The Thistle brooch was, by origin, a continental type. It is associated mainly with the period of the Claudian conquest in 43 A.D. and derived from Gallic and German types. Characteristically it has a broad ribbed bow and flat tail separated by a circular or lozenge-shaped plate.

Thistle brooch

Thistle brooch

The Aucissa Brooch

Aucissa brooches probably came from Gaul in the early first century and first appear in Britain after the invasion of 43 A.D. They are found mainly in military area. The brooches have a hinged pin and a high, semi-circular bow. ‘Mere is a catch plate and at the other end a flat plate dividing the bow from the hinge. This plate bears the makers name ‘Aucissa’ (or sometimes ‘Atgivios’).

The Fantail and Bow Brooches

Both these brooch types developed from the thistle brooch. The strong ribbed decoration was modified and the plate disappeared. They date from the late first century to the mid-second century.

The Crossbow Brooch

The Crossbow or P-shaped brooch appeared in Britain in the third century A.D. It was a common type on the continent throughout the Roman period.

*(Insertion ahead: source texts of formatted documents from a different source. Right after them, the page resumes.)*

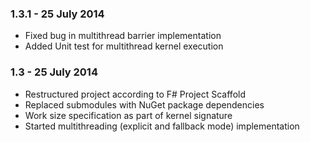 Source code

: ### 1.3.1 - 25 July 2014
* Fixed bug in multithread barrier implementation
* Added Unit test for multithread kernel execution

### 1.3 - 25 July 2014
* Restructured project according to F# Project Scaffold
* Replaced submodules with NuGet package dependencies
* Work size specification as part of kernel signature
* Started multithreading (explicit and fallback mode) implementation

This type is easily identified by the high bow and the long straight tail and seems to have been worn as a symbol of rank in the Roman army and civil service.

The Head-Stud Brooch

This brooch appeared in the late first century and lasted until the end of the second century A.D. It is a stout-looking brooch and there is usually a strip of ornament along the top of the bow. The bow is almost semi-circular and the foot is moulded into a knob. At the head is a stud – often enameled. Sometimes there is a head loop – through which a chain could have been tied.

Headstud brooch

Headstud brooch

The Trumpet Brooch

The Trumpet brooch is one of the best known Romano-British brooches and is rarely found outside Britain. It developed in the military area of the province in the late first century A.D. and was most popular in the early second century. It is called Trumpet brooch because the head of the bow ‘opens out’ to resemble the mouth-piece of a trumpet.


Pins have been found in large numbers on Romano-British sites and the implication is that they were used very widely. From Cirencester we have many examples of bronze and bone pins. Elsewhere there are fine pins of jet and silver and some with pearl heads, (e.g. from York). The pins were fashioned as personal ornaments. The shorter plain pins, with round ends, were probably used as alternatives to brooches for securing garments. The more elaborate, elegant bone examples were most probably used as hair pins. There are an infinite variety of designs.